▼

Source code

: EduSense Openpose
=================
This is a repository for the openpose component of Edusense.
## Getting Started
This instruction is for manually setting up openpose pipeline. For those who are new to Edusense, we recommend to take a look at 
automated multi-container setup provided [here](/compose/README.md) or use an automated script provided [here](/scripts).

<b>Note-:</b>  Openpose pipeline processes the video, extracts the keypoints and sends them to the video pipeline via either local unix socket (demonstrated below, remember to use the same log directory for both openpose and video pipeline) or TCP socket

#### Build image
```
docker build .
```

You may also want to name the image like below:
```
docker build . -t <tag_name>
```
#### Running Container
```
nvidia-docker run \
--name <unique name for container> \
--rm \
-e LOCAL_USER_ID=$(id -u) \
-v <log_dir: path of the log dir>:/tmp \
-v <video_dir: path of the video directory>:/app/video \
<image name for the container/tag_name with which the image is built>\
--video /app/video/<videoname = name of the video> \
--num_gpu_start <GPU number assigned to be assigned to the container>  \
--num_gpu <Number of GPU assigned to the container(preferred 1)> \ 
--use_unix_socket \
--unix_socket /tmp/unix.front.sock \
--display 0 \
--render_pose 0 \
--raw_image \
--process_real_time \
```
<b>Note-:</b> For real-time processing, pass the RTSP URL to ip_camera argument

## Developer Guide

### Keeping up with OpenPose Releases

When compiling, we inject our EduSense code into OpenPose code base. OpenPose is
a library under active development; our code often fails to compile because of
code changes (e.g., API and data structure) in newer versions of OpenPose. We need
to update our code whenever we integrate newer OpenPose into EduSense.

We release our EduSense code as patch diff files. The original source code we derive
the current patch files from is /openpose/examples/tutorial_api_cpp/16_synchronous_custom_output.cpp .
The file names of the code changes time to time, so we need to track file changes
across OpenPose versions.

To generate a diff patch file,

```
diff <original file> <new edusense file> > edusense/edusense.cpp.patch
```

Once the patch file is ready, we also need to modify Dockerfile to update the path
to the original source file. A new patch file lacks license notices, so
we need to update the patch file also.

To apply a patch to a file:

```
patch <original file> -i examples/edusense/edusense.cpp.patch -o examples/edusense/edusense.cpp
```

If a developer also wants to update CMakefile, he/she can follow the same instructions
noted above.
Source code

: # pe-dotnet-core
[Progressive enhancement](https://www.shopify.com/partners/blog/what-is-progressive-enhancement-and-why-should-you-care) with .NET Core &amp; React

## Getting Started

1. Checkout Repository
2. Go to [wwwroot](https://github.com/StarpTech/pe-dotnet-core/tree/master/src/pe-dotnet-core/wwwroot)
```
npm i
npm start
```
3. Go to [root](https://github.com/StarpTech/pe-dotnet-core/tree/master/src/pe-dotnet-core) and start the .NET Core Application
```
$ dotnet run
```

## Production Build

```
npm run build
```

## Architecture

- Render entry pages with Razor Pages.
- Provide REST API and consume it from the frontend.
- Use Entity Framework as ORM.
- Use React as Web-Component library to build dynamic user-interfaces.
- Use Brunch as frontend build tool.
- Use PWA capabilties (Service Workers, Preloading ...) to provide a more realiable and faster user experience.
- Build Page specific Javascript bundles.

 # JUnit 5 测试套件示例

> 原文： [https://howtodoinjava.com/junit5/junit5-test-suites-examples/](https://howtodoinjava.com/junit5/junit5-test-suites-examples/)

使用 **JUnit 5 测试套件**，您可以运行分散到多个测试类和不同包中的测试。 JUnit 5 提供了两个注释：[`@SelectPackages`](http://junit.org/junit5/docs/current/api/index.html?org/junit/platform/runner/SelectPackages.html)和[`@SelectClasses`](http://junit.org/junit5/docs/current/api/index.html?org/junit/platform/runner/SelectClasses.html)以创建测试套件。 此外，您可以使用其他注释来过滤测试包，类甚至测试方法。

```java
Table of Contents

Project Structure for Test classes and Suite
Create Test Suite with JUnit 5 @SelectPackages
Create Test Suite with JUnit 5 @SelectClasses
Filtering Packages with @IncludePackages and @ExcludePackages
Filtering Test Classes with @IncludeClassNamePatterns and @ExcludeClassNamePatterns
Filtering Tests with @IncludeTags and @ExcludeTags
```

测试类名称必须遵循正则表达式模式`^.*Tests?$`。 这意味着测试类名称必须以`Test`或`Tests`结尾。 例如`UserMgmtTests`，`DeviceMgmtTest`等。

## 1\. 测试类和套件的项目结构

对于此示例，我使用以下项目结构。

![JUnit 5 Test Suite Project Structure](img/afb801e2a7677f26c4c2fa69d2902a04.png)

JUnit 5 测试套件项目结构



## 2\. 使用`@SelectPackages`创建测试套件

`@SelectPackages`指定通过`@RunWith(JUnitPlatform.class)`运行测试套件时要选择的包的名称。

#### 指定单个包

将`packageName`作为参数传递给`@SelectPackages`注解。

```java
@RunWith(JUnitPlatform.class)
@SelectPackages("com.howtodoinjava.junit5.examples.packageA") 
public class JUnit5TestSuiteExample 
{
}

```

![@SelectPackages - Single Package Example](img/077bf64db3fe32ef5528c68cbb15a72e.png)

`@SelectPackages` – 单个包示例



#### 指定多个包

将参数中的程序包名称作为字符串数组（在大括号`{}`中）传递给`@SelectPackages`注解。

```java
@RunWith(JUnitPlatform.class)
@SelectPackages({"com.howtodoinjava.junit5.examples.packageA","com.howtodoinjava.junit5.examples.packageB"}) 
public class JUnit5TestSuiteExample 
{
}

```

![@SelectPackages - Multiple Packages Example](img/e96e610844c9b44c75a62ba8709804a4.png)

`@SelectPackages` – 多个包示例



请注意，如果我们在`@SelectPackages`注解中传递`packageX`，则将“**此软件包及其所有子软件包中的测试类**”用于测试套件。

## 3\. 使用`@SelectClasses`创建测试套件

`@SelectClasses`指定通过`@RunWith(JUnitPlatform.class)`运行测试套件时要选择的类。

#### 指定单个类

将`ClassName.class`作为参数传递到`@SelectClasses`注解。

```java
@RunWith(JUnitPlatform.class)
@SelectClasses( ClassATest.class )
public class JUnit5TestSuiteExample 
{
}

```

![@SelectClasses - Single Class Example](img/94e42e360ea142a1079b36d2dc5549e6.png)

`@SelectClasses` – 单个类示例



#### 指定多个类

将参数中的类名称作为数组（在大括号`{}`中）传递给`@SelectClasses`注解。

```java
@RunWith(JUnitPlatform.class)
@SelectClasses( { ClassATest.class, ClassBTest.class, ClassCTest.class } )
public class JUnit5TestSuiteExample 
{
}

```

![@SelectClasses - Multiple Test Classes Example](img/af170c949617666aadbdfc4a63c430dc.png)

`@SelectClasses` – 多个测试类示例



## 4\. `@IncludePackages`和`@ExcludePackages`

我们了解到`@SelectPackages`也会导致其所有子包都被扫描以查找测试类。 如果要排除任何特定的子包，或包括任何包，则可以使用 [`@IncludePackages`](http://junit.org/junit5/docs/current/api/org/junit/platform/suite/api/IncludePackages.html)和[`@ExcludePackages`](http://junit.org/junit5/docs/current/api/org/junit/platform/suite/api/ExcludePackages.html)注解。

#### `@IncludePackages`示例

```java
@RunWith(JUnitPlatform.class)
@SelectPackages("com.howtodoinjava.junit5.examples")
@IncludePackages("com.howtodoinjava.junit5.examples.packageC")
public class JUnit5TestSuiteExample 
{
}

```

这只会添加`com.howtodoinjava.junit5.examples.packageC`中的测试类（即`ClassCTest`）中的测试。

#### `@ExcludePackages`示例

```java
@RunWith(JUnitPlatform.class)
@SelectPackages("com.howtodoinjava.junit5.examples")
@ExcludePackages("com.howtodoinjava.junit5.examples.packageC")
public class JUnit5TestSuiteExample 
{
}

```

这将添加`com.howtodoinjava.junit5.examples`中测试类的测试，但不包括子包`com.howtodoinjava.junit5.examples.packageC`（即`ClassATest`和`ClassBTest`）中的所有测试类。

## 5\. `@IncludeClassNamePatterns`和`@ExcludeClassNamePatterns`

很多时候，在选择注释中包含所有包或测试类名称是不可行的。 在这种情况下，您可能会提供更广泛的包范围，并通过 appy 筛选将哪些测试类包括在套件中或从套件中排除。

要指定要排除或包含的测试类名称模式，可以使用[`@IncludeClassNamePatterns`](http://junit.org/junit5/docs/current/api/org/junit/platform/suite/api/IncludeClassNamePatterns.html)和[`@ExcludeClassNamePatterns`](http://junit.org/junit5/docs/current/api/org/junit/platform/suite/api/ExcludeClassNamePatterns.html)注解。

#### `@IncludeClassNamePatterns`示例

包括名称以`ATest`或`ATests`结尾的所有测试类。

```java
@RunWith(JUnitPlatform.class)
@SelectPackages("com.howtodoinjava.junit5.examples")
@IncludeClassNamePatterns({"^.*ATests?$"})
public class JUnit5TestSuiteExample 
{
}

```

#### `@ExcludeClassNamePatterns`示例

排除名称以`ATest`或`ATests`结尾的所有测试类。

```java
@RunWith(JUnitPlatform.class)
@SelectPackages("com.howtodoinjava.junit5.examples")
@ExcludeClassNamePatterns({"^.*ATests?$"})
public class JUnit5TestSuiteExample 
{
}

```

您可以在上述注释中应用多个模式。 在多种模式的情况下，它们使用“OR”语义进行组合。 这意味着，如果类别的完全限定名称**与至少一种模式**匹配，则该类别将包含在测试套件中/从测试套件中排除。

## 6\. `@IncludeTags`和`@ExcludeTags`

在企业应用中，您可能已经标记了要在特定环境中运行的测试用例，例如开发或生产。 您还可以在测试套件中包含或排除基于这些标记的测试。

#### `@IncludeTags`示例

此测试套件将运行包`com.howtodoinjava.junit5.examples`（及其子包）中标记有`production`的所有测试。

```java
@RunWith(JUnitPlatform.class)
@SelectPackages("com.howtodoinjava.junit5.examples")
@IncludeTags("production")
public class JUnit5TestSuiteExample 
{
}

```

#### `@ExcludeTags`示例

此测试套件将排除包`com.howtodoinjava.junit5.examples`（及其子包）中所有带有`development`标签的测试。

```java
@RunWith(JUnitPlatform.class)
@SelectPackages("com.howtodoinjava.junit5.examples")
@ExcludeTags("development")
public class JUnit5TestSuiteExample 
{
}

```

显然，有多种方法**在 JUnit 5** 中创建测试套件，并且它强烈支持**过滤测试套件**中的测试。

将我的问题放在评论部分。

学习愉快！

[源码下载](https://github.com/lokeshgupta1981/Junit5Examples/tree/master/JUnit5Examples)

▲

- What is being asked: Working from the entries above, return all lines that contain "versions".

- Result of this task:
code changes (e.g., API and data structure) in newer versions of OpenPose. We need
across OpenPose versions.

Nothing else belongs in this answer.